Un mercato in espansione, pur avendo subito una flessione nel terzo trimestre dell’anno scorso. «Una imposizione di dazi o barriere tariffarie avrebbe un impatto preoccupante sulla nostra economia – spiega Giuseppe Salvini, segretario generale della Camera di commercio di Arezzo e commissario “ad acta“ per la fusione delle Camere di commercio aretina e senese. – Circa l’80% del nostro valore aggiunto provinciale, una sorta di Pil rapportato al territorio aretino, deriva dalle esportazioni.

Per il momento, si parla solo di dazi su acciaio e alluminio, in questo caso Arezzo non ne sarebbe toccata, anche se per il sistema Paese sarebbe un brutto colpo. Qualora il presidente degli Stati Unite decidesse di allargare il campo, toccando anche l’oro ad esempio, per noi sarebbe un bel problema. Proprio adesso che, secondo gli ultimi dati disponibili, il mercato verso gli Stati Uniti aveva ripreso una certa vivacità, al 1 gennaio 2017 l’export verso gli Usa aveva toccato i 148 milioni di euro».

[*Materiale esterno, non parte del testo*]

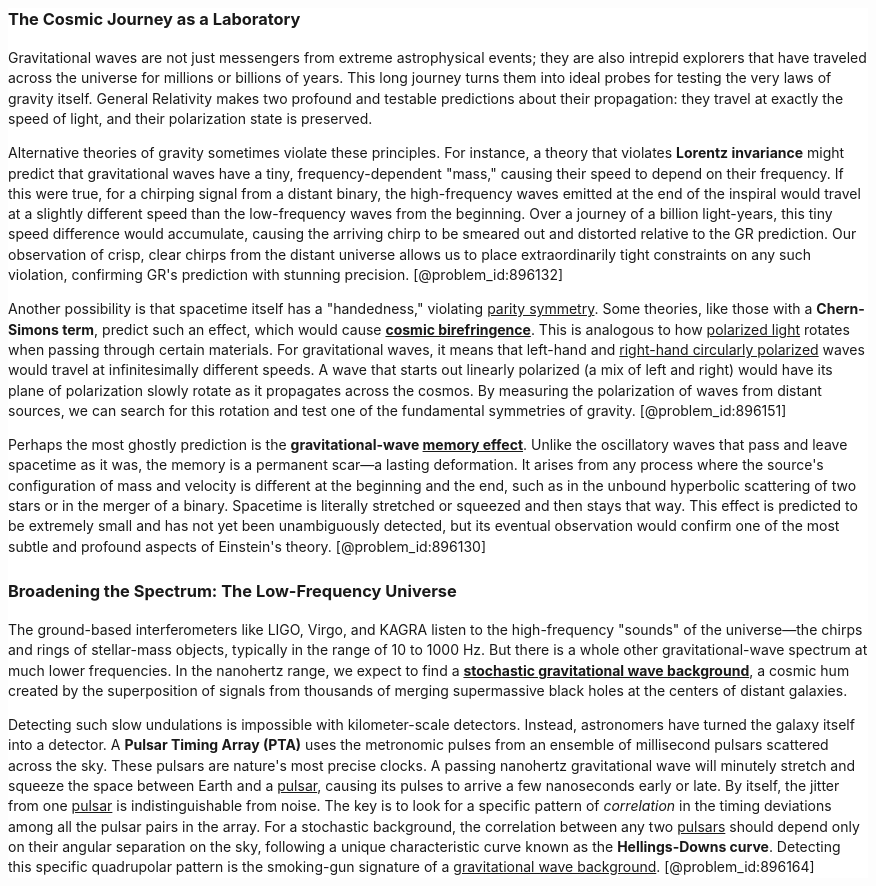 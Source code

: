 ### The Cosmic Journey as a Laboratory

Gravitational waves are not just messengers from extreme astrophysical events; they are also intrepid explorers that have traveled across the universe for millions or billions of years. This long journey turns them into ideal probes for testing the very laws of gravity itself. General Relativity makes two profound and testable predictions about their propagation: they travel at exactly the speed of light, and their polarization state is preserved.

Alternative theories of gravity sometimes violate these principles. For instance, a theory that violates **Lorentz invariance** might predict that gravitational waves have a tiny, frequency-dependent "mass," causing their speed to depend on their frequency. If this were true, for a chirping signal from a distant binary, the high-frequency waves emitted at the end of the inspiral would travel at a slightly different speed than the low-frequency waves from the beginning. Over a journey of a billion light-years, this tiny speed difference would accumulate, causing the arriving chirp to be smeared out and distorted relative to the GR prediction. Our observation of crisp, clear chirps from the distant universe allows us to place extraordinarily tight constraints on any such violation, confirming GR's prediction with stunning precision. [@problem_id:896132]

Another possibility is that spacetime itself has a "handedness," violating [parity symmetry](@article_id:152796). Some theories, like those with a **Chern-Simons term**, predict such an effect, which would cause **[cosmic birefringence](@article_id:153625)**. This is analogous to how [polarized light](@article_id:272666) rotates when passing through certain materials. For gravitational waves, it means that left-hand and [right-hand circularly polarized](@article_id:267461) waves would travel at infinitesimally different speeds. A wave that starts out linearly polarized (a mix of left and right) would have its plane of polarization slowly rotate as it propagates across the cosmos. By measuring the polarization of waves from distant sources, we can search for this rotation and test one of the fundamental symmetries of gravity. [@problem_id:896151]

Perhaps the most ghostly prediction is the **gravitational-wave [memory effect](@article_id:266215)**. Unlike the oscillatory waves that pass and leave spacetime as it was, the memory is a permanent scar—a lasting deformation. It arises from any process where the source's configuration of mass and velocity is different at the beginning and the end, such as in the unbound hyperbolic scattering of two stars or in the merger of a binary. Spacetime is literally stretched or squeezed and then stays that way. This effect is predicted to be extremely small and has not yet been unambiguously detected, but its eventual observation would confirm one of the most subtle and profound aspects of Einstein's theory. [@problem_id:896130]

### Broadening the Spectrum: The Low-Frequency Universe

The ground-based interferometers like LIGO, Virgo, and KAGRA listen to the high-frequency "sounds" of the universe—the chirps and rings of stellar-mass objects, typically in the range of 10 to 1000 Hz. But there is a whole other gravitational-wave spectrum at much lower frequencies. In the nanohertz range, we expect to find a **[stochastic gravitational wave background](@article_id:190133)**, a cosmic hum created by the superposition of signals from thousands of merging supermassive black holes at the centers of distant galaxies.

Detecting such slow undulations is impossible with kilometer-scale detectors. Instead, astronomers have turned the galaxy itself into a detector. A **Pulsar Timing Array (PTA)** uses the metronomic pulses from an ensemble of millisecond pulsars scattered across the sky. These pulsars are nature's most precise clocks. A passing nanohertz gravitational wave will minutely stretch and squeeze the space between Earth and a [pulsar](@article_id:160867), causing its pulses to arrive a few nanoseconds early or late. By itself, the jitter from one [pulsar](@article_id:160867) is indistinguishable from noise. The key is to look for a specific pattern of *correlation* in the timing deviations among all the pulsar pairs in the array. For a stochastic background, the correlation between any two [pulsars](@article_id:203020) should depend only on their angular separation on the sky, following a unique characteristic curve known as the **Hellings-Downs curve**. Detecting this specific quadrupolar pattern is the smoking-gun signature of a [gravitational wave background](@article_id:634702). [@problem_id:896164]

Preoccupazione condivisa anche dal presidente della Camera di Commercio Andrea Sereni: «Seguiamo la vicenda con attenzione. Eventuali dazi toccherebbero, oltre a quello orafo, anche altri comparti attualmente in crescita, come quello agroalimentare. La nostra provincia ha relazioni commerciali molto buone con gli Stati Uniti, anche in considerazione del fatto che da molto tempo i nostri mercati storici di riferimenti sono allo stallo. Molte aziende si sono quindi affacciate sui mercati americani.

Bisognerà valutare anche un altro aspetto che finora non è stato adeguatamente tenuto in considerazione, a mio parere: qualora il mercato statunitense si chiudesse ulteriormente, anche la Cina si rivolgerebbe, mi verrebbe da dire ovviamente, soprattutto ai mercati europei. Quindi rischiamo di subire un’aggressione economica doppia, perché sul mercato arriverebbero prodotti simili a un prezzo molto inferiori.

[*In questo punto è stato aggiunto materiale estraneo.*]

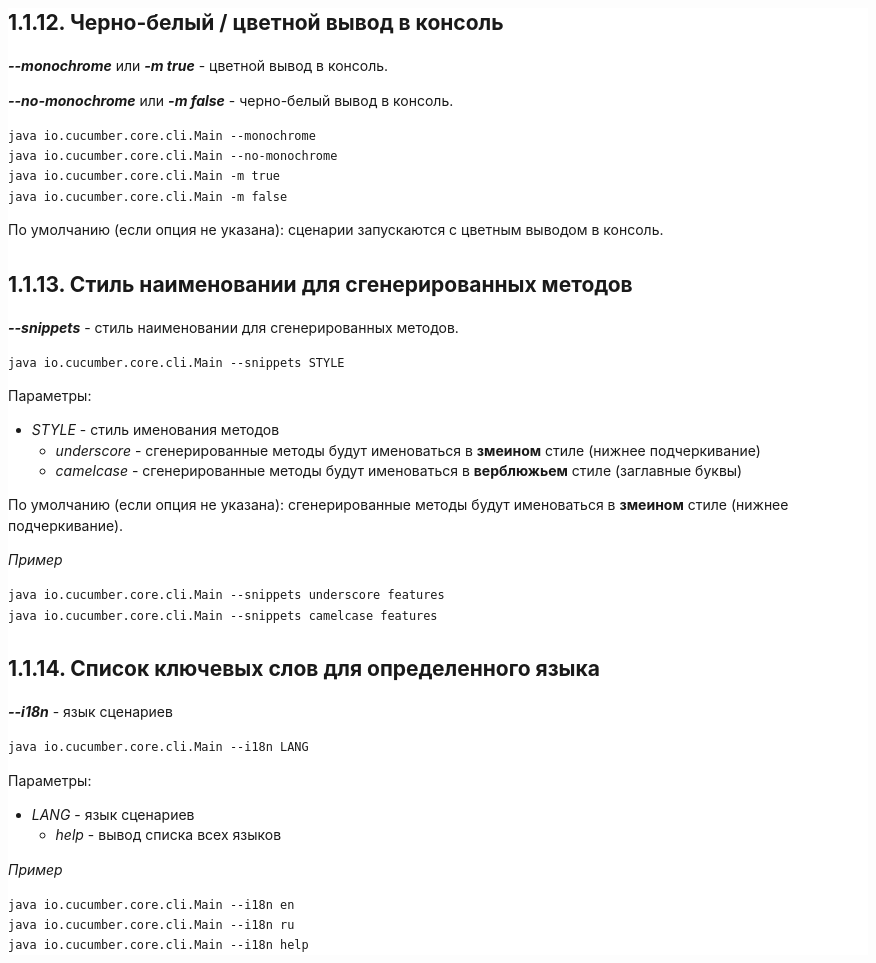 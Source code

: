 ## 1.1.12. Черно-белый / цветной вывод в консоль

***--monochrome*** или ***-m true*** - цветной вывод в консоль.

***--no-monochrome*** или ***-m false*** - черно-белый вывод в консоль.

```text
java io.cucumber.core.cli.Main --monochrome
java io.cucumber.core.cli.Main --no-monochrome
java io.cucumber.core.cli.Main -m true 
java io.cucumber.core.cli.Main -m false 
```

По умолчанию (если опция не указана): сценарии запускаются с цветным выводом в консоль.

## 1.1.13. Стиль наименовании для сгенерированных методов 

***--snippets*** - стиль наименовании для сгенерированных методов.

```text
java io.cucumber.core.cli.Main --snippets STYLE
```
Параметры:

* *STYLE* - стиль именования методов
  * *underscore* - сгенерированные методы будут именоваться в **змеином** стиле (нижнее подчеркивание)
  * *camelcase* - сгенерированные методы будут именоваться в **верблюжьем** стиле (заглавные буквы)

По умолчанию (если опция не указана): сгенерированные методы будут именоваться в **змеином** стиле (нижнее подчеркивание).

*Пример*

```text
java io.cucumber.core.cli.Main --snippets underscore features
java io.cucumber.core.cli.Main --snippets camelcase features
```

## 1.1.14. Список ключевых слов для определенного языка

***--i18n*** - язык сценариев

```text
java io.cucumber.core.cli.Main --i18n LANG
```

Параметры:

* *LANG* - язык сценариев
  * *help* - вывод списка всех языков

*Пример*

```text
java io.cucumber.core.cli.Main --i18n en
java io.cucumber.core.cli.Main --i18n ru
java io.cucumber.core.cli.Main --i18n help
```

Anche il gap qualitativo nel tempo si è ridotto. Qualcuno ha detto che con la mossa di Trump finisce la globalizzazione. Forse è il caso di rivedere anche noi le nostre politiche in tema di dazi ed esportazioni».

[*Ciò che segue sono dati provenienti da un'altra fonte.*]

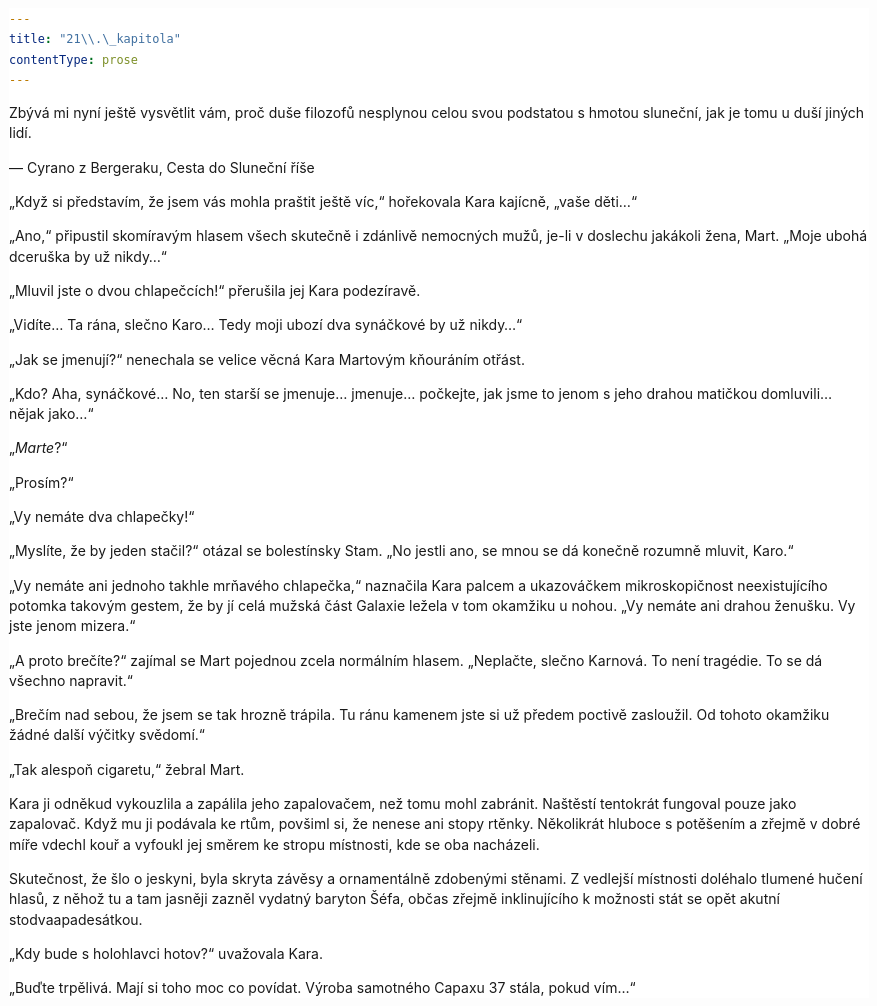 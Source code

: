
 ```yaml
---
title: "21\\.\_kapitola"
contentType: prose
---
```


Zbývá mi nyní ještě vysvětlit vám, proč duše filozofů nesplynou celou svou podstatou s hmotou sluneční, jak je tomu u duší jiných lidí.

— Cyrano z Bergeraku, Cesta do Sluneční říše

  

„Když si představím, že jsem vás mohla praštit ještě víc,“ hořekovala Kara kajícně, „vaše děti…“

„Ano,“ připustil skomíravým hlasem všech skutečně i zdánlivě nemocných mužů, je-li v doslechu jakákoli žena, Mart. „Moje ubohá dceruška by už nikdy…“

„Mluvil jste o dvou chlapečcích!“ přerušila jej Kara podezíravě.

„Vidíte… Ta rána, slečno Karo… Tedy moji ubozí dva synáčkové by už nikdy…“

„Jak se jmenují?“ nenechala se velice věcná Kara Martovým kňouráním otřást.

„Kdo? Aha, synáčkové… No, ten starší se jmenuje… jmenuje… počkejte, jak jsme to jenom s jeho drahou matičkou domluvili… nějak jako…“

„_Marte_?“

„Prosím?“

„Vy nemáte dva chlapečky!“

„Myslíte, že by jeden stačil?“ otázal se bolestínsky Stam. „No jestli ano, se mnou se dá konečně rozumně mluvit, Karo.“

„Vy nemáte ani jednoho takhle mrňavého chlapečka,“ naznačila Kara palcem a ukazováčkem mikroskopičnost neexistujícího potomka takovým gestem, že by jí celá mužská část Galaxie ležela v tom okamžiku u nohou. „Vy nemáte ani drahou ženušku. Vy jste jenom mizera.“

„A proto brečíte?“ zajímal se Mart pojednou zcela normálním hlasem. „Neplačte, slečno Karnová. To není tragédie. To se dá všechno napravit.“

„Brečím nad sebou, že jsem se tak hrozně trápila. Tu ránu kamenem jste si už předem poctivě zasloužil. Od tohoto okamžiku žádné další výčitky svědomí.“

„Tak alespoň cigaretu,“ žebral Mart.

Kara ji odněkud vykouzlila a zapálila jeho zapalovačem, než tomu mohl zabránit. Naštěstí tentokrát fungoval pouze jako zapalovač. Když mu ji podávala ke rtům, povšiml si, že nenese ani stopy rtěnky. Několikrát hluboce s potěšením a zřejmě v dobré míře vdechl kouř a vyfoukl jej směrem ke stropu místnosti, kde se oba nacházeli.

Skutečnost, že šlo o jeskyni, byla skryta závěsy a ornamentálně zdobenými stěnami. Z vedlejší místnosti doléhalo tlumené hučení hlasů, z něhož tu a tam jasněji zazněl vydatný baryton Šéfa, občas zřejmě inklinujícího k možnosti stát se opět akutní stodvaapadesátkou.

„Kdy bude s holohlavci hotov?“ uvažovala Kara.

„Buďte trpělivá. Mají si toho moc co povídat. Výroba samotného Capaxu 37 stála, pokud vím…“
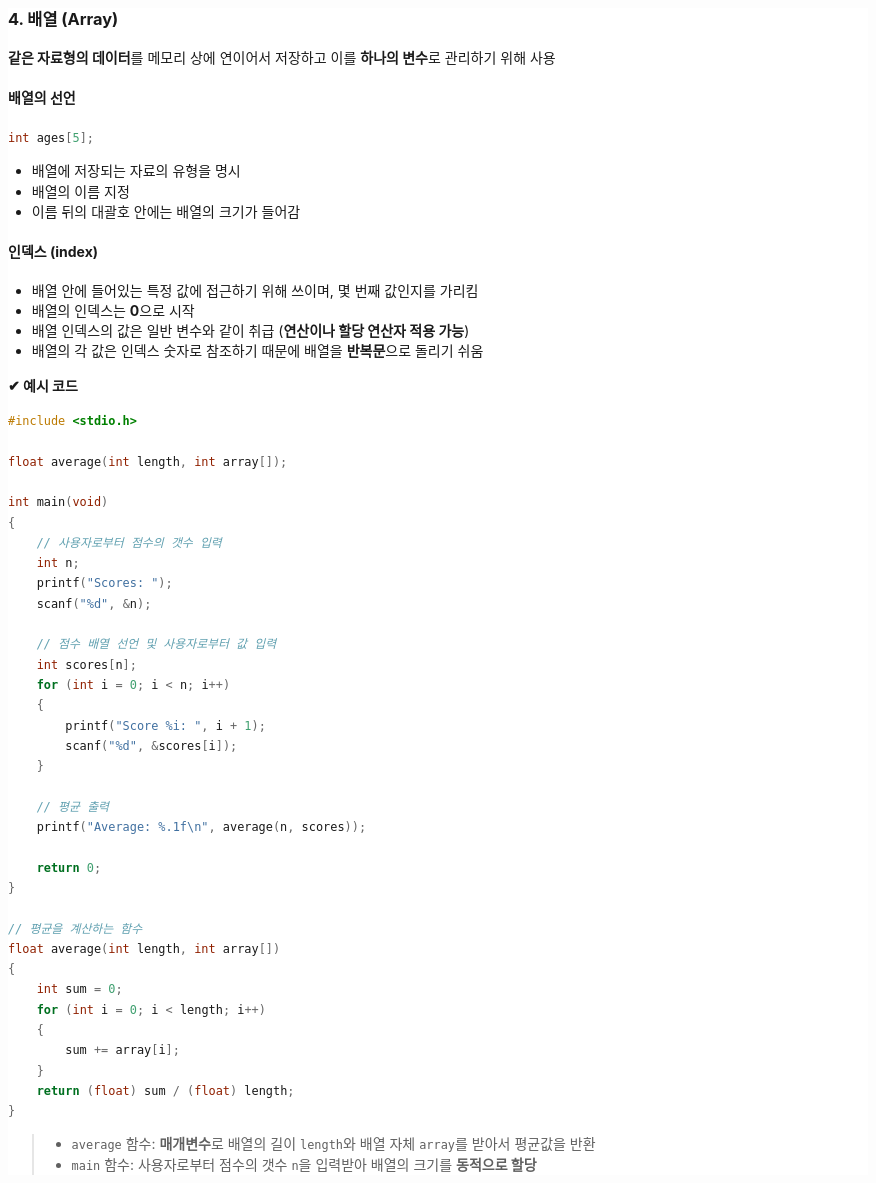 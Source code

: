 ### 4. 배열 (Array)

**같은 자료형의 데이터**를 메모리 상에 연이어서 저장하고 이를 **하나의 변수**로 관리하기 위해 사용

#### 배열의 선언
```cpp
int ages[5];
```
- 배열에 저장되는 자료의 유형을 명시
- 배열의 이름 지정
- 이름 뒤의 대괄호 안에는 배열의 크기가 들어감 

#### 인덱스 (index)
- 배열 안에 들어있는 특정 값에 접근하기 위해 쓰이며, 몇 번째 값인지를 가리킴
- 배열의 인덱스는 **0**으로 시작
- 배열 인덱스의 값은 일반 변수와 같이 취급 (**연산이나 할당 연산자 적용 가능**)
- 배열의 각 값은 인덱스 숫자로 참조하기 때문에 배열을 **반복문**으로 돌리기 쉬움

**✔ 예시 코드**
```cpp
#include <stdio.h>

float average(int length, int array[]);

int main(void)
{
    // 사용자로부터 점수의 갯수 입력
    int n;
    printf("Scores: ");
    scanf("%d", &n);

    // 점수 배열 선언 및 사용자로부터 값 입력
    int scores[n];
    for (int i = 0; i < n; i++)
    {
        printf("Score %i: ", i + 1);
        scanf("%d", &scores[i]);
    }

    // 평균 출력
    printf("Average: %.1f\n", average(n, scores));

    return 0;
}

// 평균을 계산하는 함수
float average(int length, int array[])
{
    int sum = 0;
    for (int i = 0; i < length; i++)
    {
        sum += array[i];
    }
    return (float) sum / (float) length;
}
```
> - `average` 함수: **매개변수**로 배열의 길이 `length`와 배열 자체 `array`를 받아서 평균값을 반환
> - `main` 함수: 사용자로부터 점수의 갯수 `n`을 입력받아 배열의 크기를 **동적으로 할당**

Per il presidente di Arezzo Fiere Andrea Boldi è difficile che, almeno nell’immediato, i dazi sulle importazioni di oro negli Stati Uniti siano inaspriti. «Questa circostanza - dice però - magari servirà a far sì che il sistema dei dazi venga affrontato di petto a livello europeo, visto che fino a questo momento l’Europa non si è mossa granché. Se il presidente Usa andrà avanti con i suoi propositi, sarà necessario rivedere l’intera politica dei dazi, a livello globale».